* **INFORMATION SHOWN**
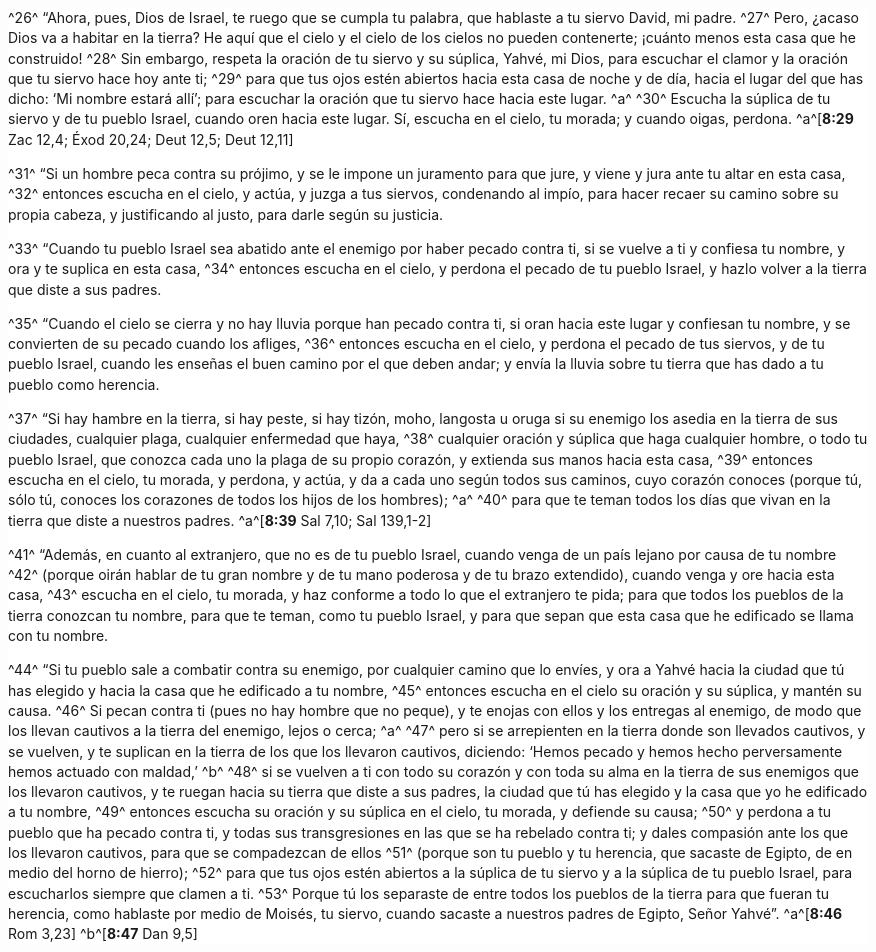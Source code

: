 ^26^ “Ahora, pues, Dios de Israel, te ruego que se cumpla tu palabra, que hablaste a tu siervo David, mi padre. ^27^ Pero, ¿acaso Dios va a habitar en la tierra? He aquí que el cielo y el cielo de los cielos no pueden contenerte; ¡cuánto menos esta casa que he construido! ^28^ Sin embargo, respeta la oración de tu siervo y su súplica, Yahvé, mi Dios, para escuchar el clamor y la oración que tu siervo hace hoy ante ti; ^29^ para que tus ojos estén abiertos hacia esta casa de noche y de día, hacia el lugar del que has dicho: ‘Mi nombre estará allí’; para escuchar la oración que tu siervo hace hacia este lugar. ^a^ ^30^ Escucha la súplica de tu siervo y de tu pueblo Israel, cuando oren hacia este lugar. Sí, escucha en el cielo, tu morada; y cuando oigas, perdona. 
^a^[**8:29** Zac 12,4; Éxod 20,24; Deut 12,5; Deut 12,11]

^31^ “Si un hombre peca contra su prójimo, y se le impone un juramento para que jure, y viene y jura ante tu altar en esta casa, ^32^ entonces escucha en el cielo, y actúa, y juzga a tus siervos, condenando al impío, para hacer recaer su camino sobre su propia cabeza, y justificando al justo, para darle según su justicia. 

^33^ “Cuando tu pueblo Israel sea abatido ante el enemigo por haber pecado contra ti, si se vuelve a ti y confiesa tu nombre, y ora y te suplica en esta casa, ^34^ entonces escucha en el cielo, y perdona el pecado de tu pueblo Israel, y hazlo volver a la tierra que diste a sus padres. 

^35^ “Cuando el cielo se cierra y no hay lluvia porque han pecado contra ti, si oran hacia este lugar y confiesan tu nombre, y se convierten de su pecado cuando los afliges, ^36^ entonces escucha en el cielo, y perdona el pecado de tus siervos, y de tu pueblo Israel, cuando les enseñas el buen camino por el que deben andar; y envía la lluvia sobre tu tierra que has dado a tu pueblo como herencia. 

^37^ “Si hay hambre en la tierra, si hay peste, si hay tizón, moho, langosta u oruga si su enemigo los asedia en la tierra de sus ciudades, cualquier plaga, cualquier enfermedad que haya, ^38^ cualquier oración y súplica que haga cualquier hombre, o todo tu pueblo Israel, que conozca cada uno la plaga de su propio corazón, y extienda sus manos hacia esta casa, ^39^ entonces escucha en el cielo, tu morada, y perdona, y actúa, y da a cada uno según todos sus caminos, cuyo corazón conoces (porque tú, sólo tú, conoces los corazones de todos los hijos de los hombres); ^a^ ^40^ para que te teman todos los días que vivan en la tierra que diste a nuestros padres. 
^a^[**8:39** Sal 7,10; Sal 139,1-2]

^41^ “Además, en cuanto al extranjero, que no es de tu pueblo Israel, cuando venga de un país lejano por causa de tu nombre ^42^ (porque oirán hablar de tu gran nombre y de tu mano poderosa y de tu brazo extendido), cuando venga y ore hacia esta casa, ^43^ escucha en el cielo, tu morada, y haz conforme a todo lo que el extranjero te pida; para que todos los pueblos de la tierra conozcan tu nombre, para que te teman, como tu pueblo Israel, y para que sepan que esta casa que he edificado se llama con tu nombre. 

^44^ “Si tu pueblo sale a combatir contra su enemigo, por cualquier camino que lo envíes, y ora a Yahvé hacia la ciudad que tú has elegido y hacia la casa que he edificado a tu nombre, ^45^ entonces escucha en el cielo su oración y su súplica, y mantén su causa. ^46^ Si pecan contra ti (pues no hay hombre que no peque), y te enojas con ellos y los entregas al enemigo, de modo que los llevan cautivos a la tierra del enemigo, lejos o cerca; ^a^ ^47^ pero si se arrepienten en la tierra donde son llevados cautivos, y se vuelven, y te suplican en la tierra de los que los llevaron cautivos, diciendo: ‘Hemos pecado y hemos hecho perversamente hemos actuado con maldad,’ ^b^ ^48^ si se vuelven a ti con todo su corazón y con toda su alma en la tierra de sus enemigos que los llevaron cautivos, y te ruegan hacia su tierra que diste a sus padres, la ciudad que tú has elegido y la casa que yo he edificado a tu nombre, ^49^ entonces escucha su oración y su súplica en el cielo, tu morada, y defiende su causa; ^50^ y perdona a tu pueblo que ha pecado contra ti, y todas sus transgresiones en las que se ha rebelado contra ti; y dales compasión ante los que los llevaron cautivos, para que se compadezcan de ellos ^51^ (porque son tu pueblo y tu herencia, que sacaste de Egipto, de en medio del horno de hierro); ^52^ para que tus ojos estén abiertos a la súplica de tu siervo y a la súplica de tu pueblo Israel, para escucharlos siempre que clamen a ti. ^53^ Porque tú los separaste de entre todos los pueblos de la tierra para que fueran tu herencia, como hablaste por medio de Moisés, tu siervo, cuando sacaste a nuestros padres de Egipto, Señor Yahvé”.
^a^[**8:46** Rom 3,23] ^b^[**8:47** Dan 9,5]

* **YOUR TASK**
If a record holds a picture, leave the picture out and print everything else exactly.

* **SOLUTION TO THIS EXERCISE**
Source code

: ^26^ “Ahora, pues, Dios de Israel, te ruego que se cumpla tu palabra, que hablaste a tu siervo David, mi padre. ^27^ Pero, ¿acaso Dios va a habitar en la tierra? He aquí que el cielo y el cielo de los cielos no pueden contenerte; ¡cuánto menos esta casa que he construido! ^28^ Sin embargo, respeta la oración de tu siervo y su súplica, Yahvé, mi Dios, para escuchar el clamor y la oración que tu siervo hace hoy ante ti; ^29^ para que tus ojos estén abiertos hacia esta casa de noche y de día, hacia el lugar del que has dicho: ‘Mi nombre estará allí’; para escuchar la oración que tu siervo hace hacia este lugar. ^a^ ^30^ Escucha la súplica de tu siervo y de tu pueblo Israel, cuando oren hacia este lugar. Sí, escucha en el cielo, tu morada; y cuando oigas, perdona. 
^a^[**8:29** Zac 12,4; Éxod 20,24; Deut 12,5; Deut 12,11]

^31^ “Si un hombre peca contra su prójimo, y se le impone un juramento para que jure, y viene y jura ante tu altar en esta casa, ^32^ entonces escucha en el cielo, y actúa, y juzga a tus siervos, condenando al impío, para hacer recaer su camino sobre su propia cabeza, y justificando al justo, para darle según su justicia. 

^33^ “Cuando tu pueblo Israel sea abatido ante el enemigo por haber pecado contra ti, si se vuelve a ti y confiesa tu nombre, y ora y te suplica en esta casa, ^34^ entonces escucha en el cielo, y perdona el pecado de tu pueblo Israel, y hazlo volver a la tierra que diste a sus padres. 

^35^ “Cuando el cielo se cierra y no hay lluvia porque han pecado contra ti, si oran hacia este lugar y confiesan tu nombre, y se convierten de su pecado cuando los afliges, ^36^ entonces escucha en el cielo, y perdona el pecado de tus siervos, y de tu pueblo Israel, cuando les enseñas el buen camino por el que deben andar; y envía la lluvia sobre tu tierra que has dado a tu pueblo como herencia. 

^37^ “Si hay hambre en la tierra, si hay peste, si hay tizón, moho, langosta u oruga si su enemigo los asedia en la tierra de sus ciudades, cualquier plaga, cualquier enfermedad que haya, ^38^ cualquier oración y súplica que haga cualquier hombre, o todo tu pueblo Israel, que conozca cada uno la plaga de su propio corazón, y extienda sus manos hacia esta casa, ^39^ entonces escucha en el cielo, tu morada, y perdona, y actúa, y da a cada uno según todos sus caminos, cuyo corazón conoces (porque tú, sólo tú, conoces los corazones de todos los hijos de los hombres); ^a^ ^40^ para que te teman todos los días que vivan en la tierra que diste a nuestros padres. 
^a^[**8:39** Sal 7,10; Sal 139,1-2]

^41^ “Además, en cuanto al extranjero, que no es de tu pueblo Israel, cuando venga de un país lejano por causa de tu nombre ^42^ (porque oirán hablar de tu gran nombre y de tu mano poderosa y de tu brazo extendido), cuando venga y ore hacia esta casa, ^43^ escucha en el cielo, tu morada, y haz conforme a todo lo que el extranjero te pida; para que todos los pueblos de la tierra conozcan tu nombre, para que te teman, como tu pueblo Israel, y para que sepan que esta casa que he edificado se llama con tu nombre. 

^44^ “Si tu pueblo sale a combatir contra su enemigo, por cualquier camino que lo envíes, y ora a Yahvé hacia la ciudad que tú has elegido y hacia la casa que he edificado a tu nombre, ^45^ entonces escucha en el cielo su oración y su súplica, y mantén su causa. ^46^ Si pecan contra ti (pues no hay hombre que no peque), y te enojas con ellos y los entregas al enemigo, de modo que los llevan cautivos a la tierra del enemigo, lejos o cerca; ^a^ ^47^ pero si se arrepienten en la tierra donde son llevados cautivos, y se vuelven, y te suplican en la tierra de los que los llevaron cautivos, diciendo: ‘Hemos pecado y hemos hecho perversamente hemos actuado con maldad,’ ^b^ ^48^ si se vuelven a ti con todo su corazón y con toda su alma en la tierra de sus enemigos que los llevaron cautivos, y te ruegan hacia su tierra que diste a sus padres, la ciudad que tú has elegido y la casa que yo he edificado a tu nombre, ^49^ entonces escucha su oración y su súplica en el cielo, tu morada, y defiende su causa; ^50^ y perdona a tu pueblo que ha pecado contra ti, y todas sus transgresiones en las que se ha rebelado contra ti; y dales compasión ante los que los llevaron cautivos, para que se compadezcan de ellos ^51^ (porque son tu pueblo y tu herencia, que sacaste de Egipto, de en medio del horno de hierro); ^52^ para que tus ojos estén abiertos a la súplica de tu siervo y a la súplica de tu pueblo Israel, para escucharlos siempre que clamen a ti. ^53^ Porque tú los separaste de entre todos los pueblos de la tierra para que fueran tu herencia, como hablaste por medio de Moisés, tu siervo, cuando sacaste a nuestros padres de Egipto, Señor Yahvé”.
^a^[**8:46** Rom 3,23] ^b^[**8:47** Dan 9,5]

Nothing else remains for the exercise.